Assemblage is proud to announce the successful projects and exhibitions who have been awarded the opportunity to exhibit in partnership with the organisation at its project space. This initiative is made possible under the auspices of The African Arts Trust grant funding towards the materialization of projects/exhibitions at Assemblage’s project space for the last quarter of 2017 and first half of the 2018 calendar year.
Introducing Janet Wilson, a former in studio artist from Assemblage.
Wilson has been awarded a 4 week residency which commences from 15 November - 7 December 2017. The residency is a process focused on Janet's sewing technique.
Although trained as a printmaker, Janet’s artistic practice has expanded to include working with textiles.
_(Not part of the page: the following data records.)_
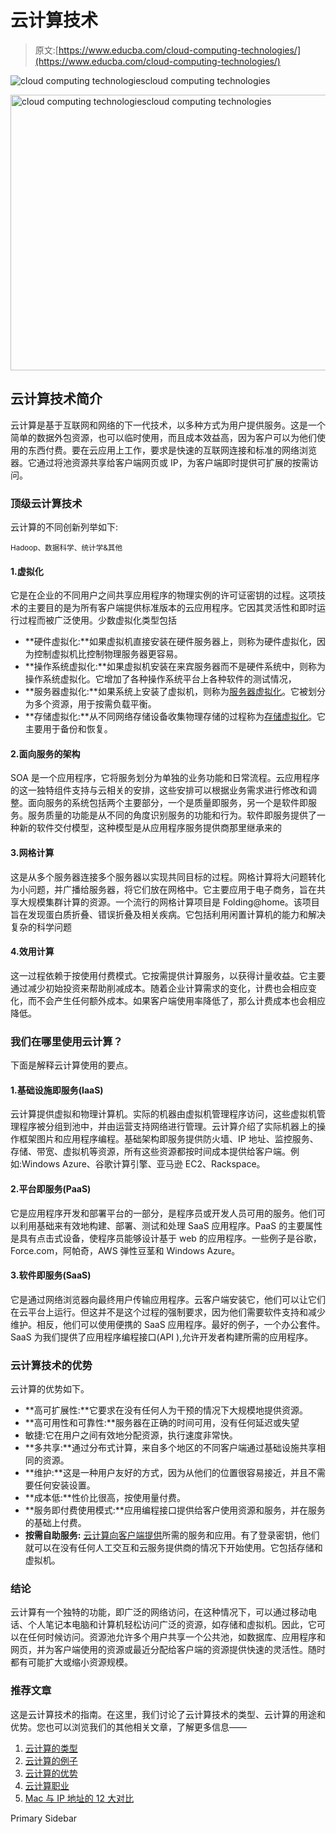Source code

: # 云计算技术

> 原文:[https://www.educba.com/cloud-computing-technologies/](https://www.educba.com/cloud-computing-technologies/)

![cloud computing technologiescloud computing technologies](../Images/5ce05b1f03368d9f91d8b1da020082d1.png)

<noscript><img class="alignnone size-full wp-image-220530" src="../Images/5ce05b1f03368d9f91d8b1da020082d1.png" alt="cloud computing technologiescloud computing technologies" width="900" height="441" data-original-src="https://cdn.educba.com/academy/wp-content/uploads/2019/10/cloud-computing-1.png"/></noscript>

## 云计算技术简介

云计算是基于互联网和网络的下一代技术，以多种方式为用户提供服务。这是一个简单的数据外包资源，也可以临时使用，而且成本效益高，因为客户可以为他们使用的东西付费。要在云应用上工作，要求是快速的互联网连接和标准的网络浏览器。它通过将池资源共享给客户端网页或 IP，为客户端即时提供可扩展的按需访问。

### 顶级云计算技术

云计算的不同创新列举如下:

<small>Hadoop、数据科学、统计学&其他</small>

#### 1.虚拟化

它是在企业的不同用户之间共享应用程序的物理实例的许可证密钥的过程。这项技术的主要目的是为所有客户端提供标准版本的云应用程序。它因其灵活性和即时运行过程而被广泛使用。少数虚拟化类型包括

*   **硬件虚拟化:**如果虚拟机直接安装在硬件服务器上，则称为硬件虚拟化，因为控制虚拟机比控制物理服务器更容易。
*   **操作系统虚拟化:**如果虚拟机安装在来宾服务器而不是硬件系统中，则称为操作系统虚拟化。它增加了各种操作系统平台上各种软件的测试情况，
*   **服务器虚拟化:**如果系统上安装了虚拟机，则称为[服务器虚拟化](https://www.educba.com/server-virtualization/)。它被划分为多个资源，用于按需负载平衡。
*   **存储虚拟化:**从不同网络存储设备收集物理存储的过程称为[存储虚拟化](https://www.educba.com/storage-virtualization/)。它主要用于备份和恢复。

#### 2.面向服务的架构

SOA 是一个应用程序，它将服务划分为单独的业务功能和日常流程。云应用程序的这一独特组件支持与云相关的安排，这些安排可以根据业务需求进行修改和调整。面向服务的系统包括两个主要部分，一个是质量即服务，另一个是软件即服务。服务质量的功能是从不同的角度识别服务的功能和行为。软件即服务提供了一种新的软件交付模型，这种模型是从应用程序服务提供商那里继承来的

#### 3.网格计算

这是从多个服务器连接多个服务器以实现共同目标的过程。网格计算将大问题转化为小问题，并广播给服务器，将它们放在网格中。它主要应用于电子商务，旨在共享大规模集群计算的资源。一个流行的网格计算项目是 Folding@home。该项目旨在发现蛋白质折叠、错误折叠及相关疾病。它包括利用闲置计算机的能力和解决复杂的科学问题

#### 4.效用计算

这一过程依赖于按使用付费模式。它按需提供计算服务，以获得计量收益。它主要通过减少初始投资来帮助削减成本。随着企业计算需求的变化，计费也会相应变化，而不会产生任何额外成本。如果客户端使用率降低了，那么计费成本也会相应降低。

### 我们在哪里使用云计算？

下面是解释云计算使用的要点。

#### 1.基础设施即服务(IaaS)

云计算提供虚拟和物理计算机。实际的机器由虚拟机管理程序访问，这些虚拟机管理程序被分组到池中，并由运营支持网络进行管理。云计算介绍了实际机器上的操作框架图片和应用程序编程。基础架构即服务提供防火墙、IP 地址、监控服务、存储、带宽、虚拟机等资源，所有这些资源都按时间成本提供给客户端。例如:Windows Azure、谷歌计算引擎、亚马逊 EC2、Rackspace。

#### 2.平台即服务(PaaS)

它是应用程序开发和部署平台的一部分，是程序员或开发人员可用的服务。他们可以利用基础来有效地构建、部署、测试和处理 SaaS 应用程序。PaaS 的主要属性是具有点击式设备，使程序员能够设计基于 web 的应用程序。一些例子是谷歌，Force.com，阿帕奇，AWS 弹性豆茎和 Windows Azure。

#### 3.软件即服务(SaaS)

它是通过网络浏览器向最终用户传输应用程序。云客户端安装它，他们可以让它们在云平台上运行。但这并不是这个过程的强制要求，因为他们需要软件支持和减少维护。相反，他们可以使用便携的 SaaS 应用程序。最好的例子，一个办公套件。SaaS 为我们提供了应用程序编程接口(API ),允许开发者构建所需的应用程序。

### 云计算技术的优势

云计算的优势如下。

*   **高可扩展性:**它要求在没有任何人为干预的情况下大规模地提供资源。
*   **高可用性和可靠性:**服务器在正确的时间可用，没有任何延迟或失望
*   敏捷:它在用户之间有效地分配资源，执行速度非常快。
*   **多共享:**通过分布式计算，来自多个地区的不同客户端通过基础设施共享相同的资源。
*   **维护:**这是一种用户友好的方式，因为从他们的位置很容易接近，并且不需要任何安装设置。
*   **成本低:**性价比很高，按使用量付费。
*   **服务即付费使用模式:**应用编程接口提供给客户使用资源和服务，并在服务的基础上付费。
*   **按需自助服务:** [云计算向客户端提供](https://www.educba.com/free-cloud-computing/)所需的服务和应用。有了登录密钥，他们就可以在没有任何人工交互和云服务提供商的情况下开始使用。它包括存储和虚拟机。

### 结论

云计算有一个独特的功能，即广泛的网络访问，在这种情况下，可以通过移动电话、个人笔记本电脑和计算机轻松访问广泛的资源，如存储和虚拟机。因此，它可以在任何时候访问。资源池允许多个用户共享一个公共池，如数据库、应用程序和网页，并为客户端使用的资源或最近分配给客户端的资源提供快速的灵活性。随时都有可能扩大或缩小资源规模。

### 推荐文章

这是云计算技术的指南。在这里，我们讨论了云计算技术的类型、云计算的用途和优势。您也可以浏览我们的其他相关文章，了解更多信息——

1.  [云计算的类型](https://www.educba.com/types-of-cloud-computing/)
2.  [云计算的例子](https://www.educba.com/example-of-cloud-computing/)
3.  [云计算的优势](https://www.educba.com/advantages-of-cloud-computing/)
4.  [云计算职业](https://www.educba.com/career-in-cloud-computing/)
5.  [Mac 与 IP 地址的 12 大对比](https://www.educba.com/mac-vs-ip-addresses/)

<footer class="entry-footer">

<aside class="sidebar sidebar-primary widget-area" role="complementary" aria-label="Primary Sidebar">Primary Sidebar</aside>

</footer>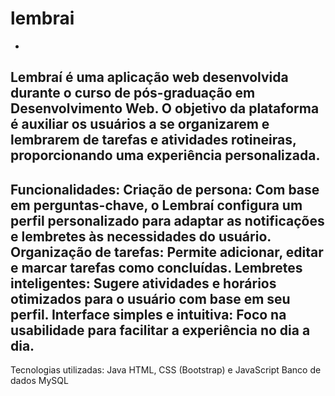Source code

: # lembrai
-
Lembraí é uma aplicação web desenvolvida durante o curso de pós-graduação em Desenvolvimento Web. O objetivo da plataforma é auxiliar os usuários a se organizarem e lembrarem de tarefas e atividades rotineiras, proporcionando uma experiência personalizada.
-
Funcionalidades:
Criação de persona: Com base em perguntas-chave, o Lembraí configura um perfil personalizado para adaptar as notificações e lembretes às necessidades do usuário.
Organização de tarefas: Permite adicionar, editar e marcar tarefas como concluídas.
Lembretes inteligentes: Sugere atividades e horários otimizados para o usuário com base em seu perfil.
Interface simples e intuitiva: Foco na usabilidade para facilitar a experiência no dia a dia.
-
Tecnologias utilizadas:
Java
HTML, CSS (Bootstrap) e JavaScript
Banco de dados MySQL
As she says, “I have been learning to sew since I was a child. The sewing machine that I use was my parents’ gift to me on my 21st birthday. My mother-in-law passes on tips for better sewing. She also passed on her old heavyweight Singer to me. I keep a thimble that belonged to my great-grandmother!” Sewing techniques may be learnt and proficiency can improve with practice. For Janet, these techniques are so ingrained that they inform her artistic practice. So much so, that her first step in making an artwork is always to ask, “Couldn’t I rather sew this?” Ongoing concerns are the use of colour, as well the medium and methods used. An exploration of portraiture in her Fine Art MA resulted, paradoxically, in a shift away from representational imagery. This is evident in her large format screen-prints, which comprise bold colour fields in stripes and squares. Her current work in textiles continues this trajectory, whilst reflecting on her relationship to the city of Johannesburg, the place in which she lives and works.
Description: The route that I drive in the morning intersects with that of a fleet of taxis that shuttles between Hillbrow and the Johannesburg General Hospital. Each taxi is numbered with a stick-on decal. These stickers are different from many others that I have seen: they include also the hand signal that denotes a local route. While the taxis themselves come in many different colours, the decals are most often yellow with red writing. The cheery colour combination and the sense of direction and purpose that the stickers denote, belie the drudge of a daily urban commute. I chose to use these stick-on decals as the starting point for this series of textile artworks. I have completed eight initial pieces, roughly 50 x 50cm, consisting two layers of fabric, with the number and circle hand stitched using a technique of reverse appliqué. These will be combined with larger pieces of fabric to make up a work that measures roughly 150 x 200 cm.